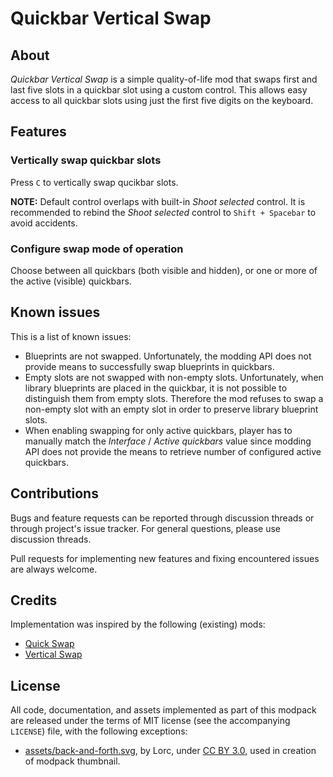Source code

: Quickbar Vertical Swap
======================


About
-----

*Quickbar Vertical Swap* is a simple quality-of-life mod that swaps first and last five slots in a quickbar slot using a custom control. This allows easy access to all quickbar slots using just the first five digits on the keyboard.


Features
--------

### Vertically swap quickbar slots

Press `C` to vertically swap qucikbar slots.

**NOTE:** Default control overlaps with built-in *Shoot selected* control. It is recommended to rebind the *Shoot selected* control to `Shift + Spacebar` to avoid accidents.

### Configure swap mode of operation

Choose between all quickbars (both visible and hidden), or one or more of the active (visible) quickbars.


Known issues
------------

This is a list of known issues:

-   Blueprints are not swapped. Unfortunately, the modding API does not provide means to successfully swap blueprints in quickbars.
-   Empty slots are not swapped with non-empty slots. Unfortunately, when library blueprints are placed in the quickbar, it is not possible to distinguish them from empty slots. Therefore the mod refuses to swap a non-empty slot with an empty slot in order to preserve library blueprint slots.
-   When enabling swapping for only active quickbars, player has to manually match the *Interface* / *Active quickbars* value since modding API does not provide the means to retrieve number of configured active quickbars.


Contributions
-------------

Bugs and feature requests can be reported through discussion threads or through project's issue tracker. For general questions, please use discussion threads.

Pull requests for implementing new features and fixing encountered issues are always welcome.


Credits
-------

Implementation was inspired by the following (existing) mods:

-   [Quick Swap](https://mods.factorio.com/mod/QuickSwap)
-   [Vertical Swap](https://mods.factorio.com/mod/vertical-swap)


License
-------

All code, documentation, and assets implemented as part of this modpack are released under the terms of MIT license (see the accompanying `LICENSE`) file, with the following exceptions:

-   [assets/back-and-forth.svg](https://game-icons.net/1x1/lorc/back-forth.html), by Lorc, under [CC BY 3.0](http://creativecommons.org/licenses/by/3.0/), used in creation of modpack thumbnail.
------------------------------
Assignment: Please copy the lines above from the line with "Choose between all" up to and including the line with "blueprints in quickbars.", exactly as written and with nothing else.

Output of the exercise:
Choose between all quickbars (both visible and hidden), or one or more of the active (visible) quickbars.


Known issues
------------

This is a list of known issues:

-   Blueprints are not swapped. Unfortunately, the modding API does not provide means to successfully swap blueprints in quickbars.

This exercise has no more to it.